Multiple groups: contrasts: exercises

 

  • Contrasts are linear combinations → planned comparison
    • eg., T1-C: \(1 * T1 -1 * C \neq 0\)
    • eg., (T1+T2)/2-C: \(.5 * (1 * T1 + 1 * T2) -1 * C \neq 0\)
  • Effect sizes for planned comparisons must be calculated
    • contrast specific between variance \(\sigma_{contrast}^2\)
    • \(f\) ~ variance ratio between / within
    • Note: \(f\) = 2\(d\)
  • Obtain effect sizes for contrasts (assume equally sized for convenience)
    • T1-C, T2-C, (T1+T2)/2-C
    • each contrast requires 1 degree of freedom

 

  • Parameters
    • group means \(\mu_i\)
    • pre-specified coefficients \(c_i\)
    • sample sizes \(n_i\)
    • total sample size \(N\)
    • k levels


\(\sigma_{contrast} = \frac{|\sum{\mu_i * c_i}|}{\sqrt{N \sum_i^k c_i^2 / n_i}}\)  

\(f = \sqrt{\frac{\sigma_{contrast}^2}{\sigma_{error}^2}}\)

Multiple groups: contrasts: exercises continued

 

  • GPower: one-way ANOVA (F-test / Means, ANOVA-fixed effects,special,main,interaction)

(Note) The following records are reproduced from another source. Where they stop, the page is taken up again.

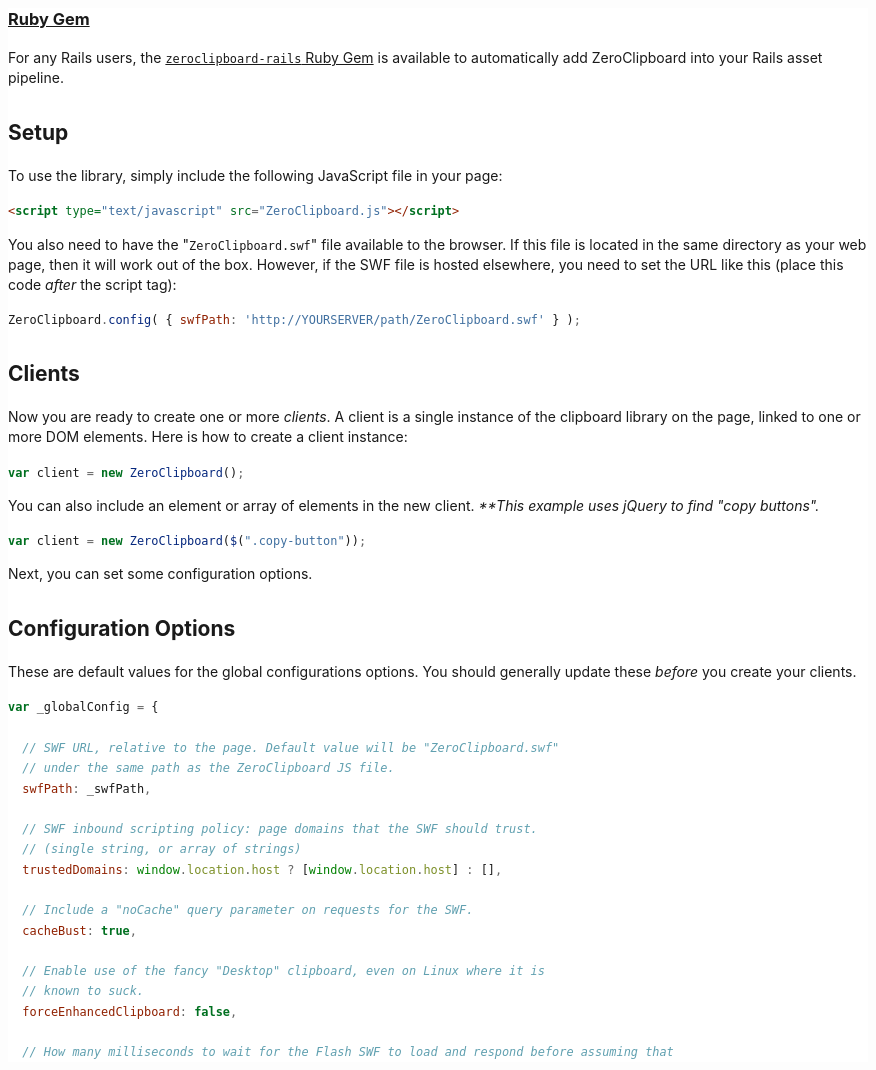 ### [Ruby Gem](https://rubygems.org/)

For any Rails users, the [`zeroclipboard-rails` Ruby Gem](https://rubygems.org/gems/zeroclipboard-rails) is available to automatically add ZeroClipboard into your Rails asset pipeline.


## Setup

To use the library, simply include the following JavaScript file in your page:

```html
<script type="text/javascript" src="ZeroClipboard.js"></script>
```

You also need to have the "`ZeroClipboard.swf`" file available to the browser.  If this file is located in the same
directory as your web page, then it will work out of the box.  However, if the SWF file is hosted elsewhere, you need
to set the URL like this (place this code _after_ the script tag):

```js
ZeroClipboard.config( { swfPath: 'http://YOURSERVER/path/ZeroClipboard.swf' } );
```


## Clients

Now you are ready to create one or more _clients_.  A client is a single instance of the clipboard library on the page,
linked to one or more DOM elements. Here is how to create a client instance:

```js
var client = new ZeroClipboard();
```

You can also include an element or array of elements in the new client. _**This example uses jQuery to find "copy buttons"._

```js
var client = new ZeroClipboard($(".copy-button"));
```

Next, you can set some configuration options.


## Configuration Options

These are default values for the global configurations options. You should generally update these _before_ you create your clients.

```js
var _globalConfig = {

  // SWF URL, relative to the page. Default value will be "ZeroClipboard.swf"
  // under the same path as the ZeroClipboard JS file.
  swfPath: _swfPath,

  // SWF inbound scripting policy: page domains that the SWF should trust.
  // (single string, or array of strings)
  trustedDomains: window.location.host ? [window.location.host] : [],

  // Include a "noCache" query parameter on requests for the SWF.
  cacheBust: true,

  // Enable use of the fancy "Desktop" clipboard, even on Linux where it is
  // known to suck.
  forceEnhancedClipboard: false,

  // How many milliseconds to wait for the Flash SWF to load and respond before assuming that
```

[valid_ids]: http://www.w3.org/TR/html4/types.html#type-id "HTML4 specification for `ID` and `Name` tokens"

  • For the reference example extended, with contrasts \(f_{T1-C}\)=.25, \(f_{T2-C}\)=.50 and \(f_{(T2+T1)/2-C}\)=.3535

    • what are the samples sizes for either contrast 1 or contrast 2 ?
    • what are the samples sizes for both contrast 1 and contrast 2 combined ?
    • if taking that sample size, what will be the power for T1-T2 ?
    • what are the samples size for contrast 3 ?

Repeated measures within: exercises

 

  • When the factor is time: repeated measures

    • relates to dependent t-test for multiple measurements (>2)
  • Beware: effect sizes obtained from literature may/may not include correlation

    • Options: as in GPower 3, or SPSS, …
  • GPower: repeated measures (F-test / Means, repeated measures within factors)

  • For reference example with effect size f = .25 (1/16 explained versus unexplained)

    • mimic independent t-test
    • mimic dependent t-test, correlation .5 !
    • what does an increase in correlation imply, why ?
    • for 4, or 8 repeated measurements (cor=.5), what changes.
    • for 4 groups (4 measures, cor=.5), what changes ?

Multiple factors

 

  • Multiple main effects and possibly interaction effects
    • main effect:
      • difference B1-B2 over all conditions of treatment (C,T1,T2)
      • difference C-T1-T2 over all conditions of type (B1,B2)
    • interaction effect:
      • effect of treatment (C-T1-T2) different per level of type (B1 or B2) or vise verse
    • note: numerator degrees of freedom
      • main effect (nr-1) or 2 for treatment and 1 for type
      • interaction (nr1-1)*(nr2-1) or 2 (=2x1)

 

 

  • effect sizes
    • \(\eta^2\) = \(f^2 / (1+f^2)\)
    • note: \(f = d/2\)
      for two groups

Multiple factors effect sizes: exercises

 

  • Get effect size: in-house shiny app

  • Use reference example for treatment (C-T1-T2) and add type (B1-B2)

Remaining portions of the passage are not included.